• **Assigned task**: Determine how many lines of the entries contain "logoColor". Reply with that number alone.
*** Data Section Begins ***
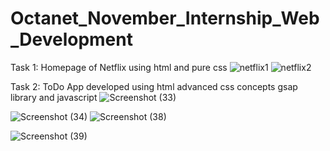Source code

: # Octanet_November_Internship_Web_Development
Task 1:
Homepage of Netflix using html and pure css
![netflix1](https://github.com/yp8866/Bharat_Intern_Internship_Web_Development/assets/122187543/0468f605-daaf-4aa5-a689-344a6a3cdc91)
![netflix2](https://github.com/yp8866/Bharat_Intern_Internship_Web_Development/assets/122187543/26886dc0-0a51-41fc-92dc-e75172fa6295)



Task 2:
ToDo App developed using html advanced css concepts gsap library and javascript
![Screenshot (33)](https://github.com/yp8866/OCTANET_NOVEMBER/assets/122187543/13bd3f0c-aa3d-45b9-9c53-0fd1d4dd2006)

![Screenshot (34)](https://github.com/yp8866/OCTANET_NOVEMBER/assets/122187543/83e5c5c7-870e-4879-aa35-ad9e7cbe7835)
![Screenshot (38)](https://github.com/yp8866/OCTANET_NOVEMBER/assets/122187543/3c919b1b-47f6-4fd1-8f3f-0749e016d3ca)

![Screenshot (39)](https://github.com/yp8866/OCTANET_NOVEMBER/assets/122187543/ef854e68-024f-47c2-aded-f8432341d7f5)
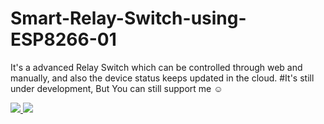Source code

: # Smart-Relay-Switch-using-ESP8266-01
It's a advanced Relay Switch which can be controlled through web and manually, and also the device status keeps updated in the cloud.
#It's still under development, But You can still support me ☺️
<p align="left">
  <a href="https://buymeacoffee.com/CyberTrinity">
    <img src="https://img.shields.io/badge/Buy%20Me%20a%20Coffee-ffdd00?style=for-the-badge&logo=buy-me-a-coffee&logoColor=black" />
  </a>
  <a href="https://patreon.com/CyberTrinity">
    <img src="https://img.shields.io/badge/Patreon-F96854?style=for-the-badge&logo=patreon&logoColor=white" />
  </a>
</p>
*** Data Section Ends ***
• **Output below**: 2